During the 2017–18 watering season, the Lachlan catchment experienced below average to very dry conditions. Semi-permanent water bodies that had filled during the 2016 flood dried down steadily through the year, with Lake Cowal being the only naturally-filled water body still holding significant water in April 2018.

Water manager Paul Packard said water for the environment was released in spring and early summer to support opportunities for fish to move and breed along the length of the Lachlan River.

‘Flows were also enhanced in the mid-Lachlan anabranch creeks, improving habitat and opportunities for movement of their fish populations’, Mr Packard said.

‘When flows arrived in the Great Cumbung Swamp, they partially inundated the reed beds, open water bodies and fringing wetland vegetation. 

‘A highlight in 2017–18 was the recovery of aquatic plants in the Lake Brewster outflow wetlands. For the first time since the construction of the outflow wetlands, water for the environment provided the trigger for extensive beds of water milfoil, ribbon weed, rushes and water grasses to establish.

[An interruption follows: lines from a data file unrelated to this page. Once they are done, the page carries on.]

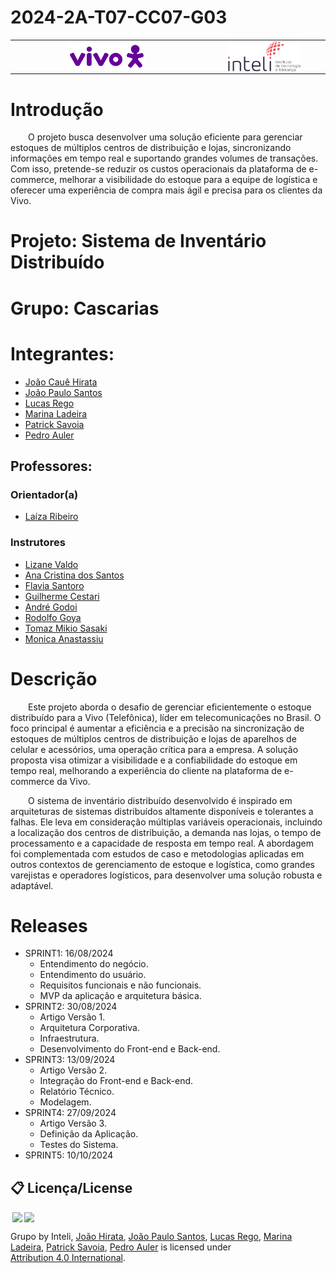 # 2024-2A-T07-CC07-G03

<table>
<tr>
<td style="padding: 0; text-align: center;">
<a href="https://www.vivo.com.br/"><img src="/artefatos/images/vivo-logo.png" alt="Vivo" border="0" width="40%"></a>
</td>
<td style="padding: 0; text-align: center;">
<a href="https://www.inteli.edu.br/"><img src="/artefatos/images/inteli-logo.png" alt="Inteli - Instituto de Tecnologia e Liderança" border="0" width="60%"></a>
</td>
</tr>
</table>


# Introdução
&emsp;&emsp;O projeto busca desenvolver uma solução eficiente para gerenciar estoques de múltiplos centros de distribuição e lojas, sincronizando informações em tempo real e suportando grandes volumes de transações. Com isso, pretende-se reduzir os custos operacionais da plataforma de e-commerce, melhorar a visibilidade do estoque para a equipe de logística e oferecer uma experiência de compra mais ágil e precisa para os clientes da Vivo.

# Projeto: Sistema de Inventário Distribuído

# Grupo: Cascarias

# Integrantes:

- <a href="https://www.linkedin.com/in/joão-hirata-085456279/">João Cauê Hirata</a>
- <a href="https://www.linkedin.com/in/joão-paulo-santos-872753264/">João Paulo Santos</a>
- <a href="https://www.linkedin.com/in/lucasbmr/">Lucas Rego</a>
- <a href="https://www.linkedin.com/in/marina-ladeira-867159269/">Marina Ladeira</a>
- <a href="https://www.linkedin.com/in/patrick-brett-savoia-4b26a126a/">Patrick Savoia</a>
- <a href="https://www.linkedin.com/in/pedro-auler-a3b23021a/">Pedro Auler</a>

##  Professores:
### Orientador(a) 
- <a href="https://www.linkedin.com/in/laizaribeiro/">Laíza Ribeiro</a>
### Instrutores
- <a href="https://www.linkedin.com/in/lisane-valdo/">Lizane Valdo</a>
- <a href="https://www.linkedin.com/in/anacristinadossantos/?originalSubdomain=br">Ana Cristina dos Santos</a>
- <a href="https://www.linkedin.com/in/flavia-santoro-79704820?originalSubdomain=br">Flavia Santoro</a> 
- <a href="https://www.linkedin.com/in/gui-cestari/">Guilherme Cestari</a>
- <a href="https://www.linkedin.com/in/profandregodoi/">André Godoi</a>
- <a href="https://www.linkedin.com/in/rodolfo-goya-6ab187/">Rodolfo Goya</a>
- <a href="https://www.linkedin.com/in/tmsasaki?originalSubdomain=br">Tomaz Mikio Sasaki</a>
- <a href="https://www.linkedin.com/in/monica-anastassiu-d-sc-2568522/">Monica Anastassiu</a>

# Descrição
&emsp;&emsp;Este projeto aborda o desafio de gerenciar eficientemente o estoque distribuído para a Vivo (Telefônica), líder em telecomunicações no Brasil. O foco principal é aumentar a eficiência e a precisão na sincronização de estoques de múltiplos centros de distribuição e lojas de aparelhos de celular e acessórios, uma operação crítica para a empresa. A solução proposta visa otimizar a visibilidade e a confiabilidade do estoque em tempo real, melhorando a experiência do cliente na plataforma de e-commerce da Vivo.

&emsp;&emsp;O sistema de inventário distribuído desenvolvido é inspirado em arquiteturas de sistemas distribuídos altamente disponíveis e tolerantes a falhas. Ele leva em consideração múltiplas variáveis operacionais, incluindo a localização dos centros de distribuição, a demanda nas lojas, o tempo de processamento e a capacidade de resposta em tempo real. A abordagem foi complementada com estudos de caso e metodologias aplicadas em outros contextos de gerenciamento de estoque e logística, como grandes varejistas e operadores logísticos, para desenvolver uma solução robusta e adaptável.

# Releases

- SPRINT1: 16/08/2024 
    * Entendimento do negócio.
    * Entendimento do usuário.
    * Requisitos funcionais e não funcionais.
    * MVP da aplicação e arquitetura básica.
- SPRINT2: 30/08/2024
    * Artigo Versão 1.
    * Arquitetura Corporativa.
    * Infraestrutura.
    * Desenvolvimento do Front-end e Back-end.
- SPRINT3: 13/09/2024
    * Artigo Versão 2.
    * Integração do Front-end e Back-end.
    * Relatório Técnico.
    * Modelagem.
- SPRINT4: 27/09/2024
    * Artigo Versão 3.
    * Definição da Aplicação.
    * Testes do Sistema.
- SPRINT5: 10/10/2024

## 📋 Licença/License
<img style="height:22px!important;margin-left:3px;vertical-align:text-bottom;" src="https://mirrors.creativecommons.org/presskit/icons/cc.svg?ref=chooser-v1"><img style="height:22px!important;margin-left:3px;vertical-align:text-bottom;" src="https://mirrors.creativecommons.org/presskit/icons/by.svg?ref=chooser-v1"><p xmlns:cc="http://creativecommons.org/ns#" xmlns:dct="http://purl.org/dc/terms/">

<a property="dct:title" rel="cc:attributionURL">Grupo</a> by <a rel="cc:attributionURL dct:creator" property="cc:attributionName">Inteli, [João Hirata](https://www.linkedin.com/in/joão-hirata-085456279/), [João Paulo Santos](https://www.linkedin.com/in/joão-paulo-santos-872753264/), [Lucas Rego](https://www.linkedin.com/in/lucasbmr/), [Marina Ladeira](https://www.linkedin.com/in/marina-ladeira-867159269/), [Patrick Savoia](https://www.linkedin.com/in/patrick-brett-savoia-4b26a126a/), [Pedro Auler](https://www.linkedin.com/in/pedro-auler-a3b23021a/)</a> is licensed under <a href="https://creativecommons.org/licenses/by/4.0/?ref=chooser-v1" rel="license noopener noreferrer" style="display:inline-block;">Attribution 4.0 International</a>.</p>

This flow also supported a pelican breeding colony of 4500 nests with over 3000 juveniles ready to fledge.

‘In autumn, once water for the environment in Lake Brewster had achieved its objectives for supporting wetland plants and pelican breeding, it was released back into the river in combination with other flows to provide a series of small freshes in the lower river to support stream food web processes and fish movement before winter’, he said.